L’homme était à tout le moins médiocre et je ne sais ni d’où ni comment le rêve lui était venu de faire figure parisienne. Il en accourt ainsi par milliers de province au rayonnement de la Ville Lumière qui s’y brûlent misérablement les ailes et les pattes. Cette phalène sortait des colonies, et, s’il m’en souvient, des Antilles ; mais, par exception singulière, les langueurs créoles étaient en lui remplacées par une activité trépidante et tirée à toute ficelle qui ne lui permettait pas de s’asseoir. Sa volonté était à l’avenant, et, sans exagérer, frénétique. Il l’imposait, d’ailleurs, par le cramponnage. Oh ! quelle force, le cramponnage, celle de Cynégire, frère d’Eschyle, qui, les deux bras tranchés, et peut-être la tête aussi, retient encore la barque perse avec les dents, comme un crampon. D’où le vocable.
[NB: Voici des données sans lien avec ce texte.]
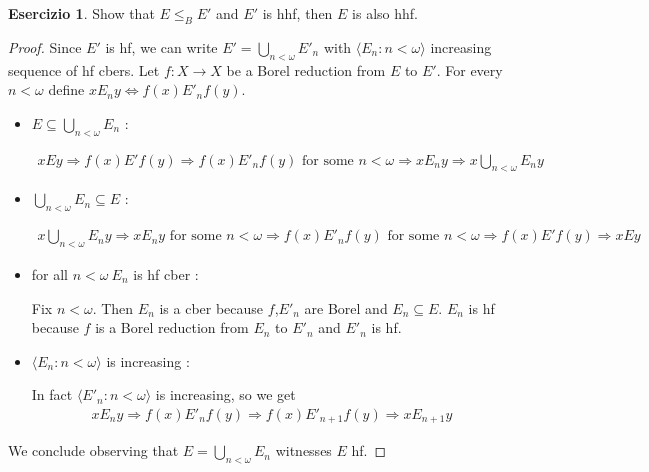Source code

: \documentclass[a4paper,12pt]{article}
\theoremstyle{plain}
\theoremstyle{definition}
\newtheorem{esercizio}{Esercizio}
\theoremstyle{remark}
\begin{document}
\begin{esercizio}

	Show that $E \leq_B E'$ and $E'$ is hhf, then $E$ is also hhf.

\end{esercizio}

\begin{proof}

	Since $E'$ is hf, we can write $E' = \bigcup_{n < \omega} E'_n$ with $\langle E_n : n < \omega \rangle$ increasing sequence of hf cbers.
	Let $f: X \to X$ be a Borel reduction from $E$ to $E'$. 
	For every $n < \omega$ define $x E_n y \iff f(x) E'_n f(y)$.
	\begin{itemize}

		\item $E \subseteq \bigcup_{n < \omega} E_n$ :

			\begin{align}
				x E y \Rightarrow f(x) E' f(y) \Rightarrow f(x) E'_n f(y) \text{ for some }n < \omega
				\Rightarrow x E_n y \Rightarrow x \bigcup_{n < \omega} E_n y
			\end{align}

		\item $\bigcup_{n < \omega} E_n \subseteq E$ :

			\begin{align}
				x \bigcup_{n < \omega} E_n y \Rightarrow x E_n y \text{ for some }n < \omega \Rightarrow
				f(x) E'_n f(y) \text{ for some }n < \omega \Rightarrow f(x) E' f(y) \Rightarrow x E y
			\end{align}

		\item for all $n < \omega \ E_n$ is hf cber : 
			
			Fix $n < \omega$. Then $E_n$ is a cber because $f$,$E'_n$ are Borel and $E_n \subseteq E$.
			$E_n$ is hf because $f$ is a Borel reduction from $E_n$ to $E'_n$ and $E'_n$ is hf.

		\item $\langle E_n : n < \omega \rangle$ is increasing :

			In fact $\langle E'_n : n < \omega \rangle$ is increasing, so we get
			\begin{align}
				x E_n y \Rightarrow f(x) E'_n f(y) \Rightarrow f(x) E'_{n+1} f(y) \Rightarrow x E_{n+1} y
			\end{align}

	\end{itemize}

	We conclude observing that $E = \bigcup_{n < \omega} E_n$ witnesses $E$ hf.

\end{proof}
\end{document}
Je disais à Gonry, mon « valet de bureau », comme l’appelait Georges : — Gonry, quand ce monsieur à tête de chèvre hystérique demandera à me voir, je viendrai de partir pour les îles Baléares, et s’il insiste, précipitez-le dans le sein de l’administrateur. — Bien, monsieur, faisait l’hercule en roulant les boules de ses biceps.

Et aussitôt Jules Laffitte entrait. La chèvre passait le pont, les cornes braquées :

— Mon chroniqueur ? L’avez-vous ? Vite.

Ce disant, il tirait son portefeuille, l’ouvrait, créolement fastueux et ostentatoire, et me montrait des billets de banque, geste qui n’est que de vieux répertoire et qu’il croyait de la plus haute gomme.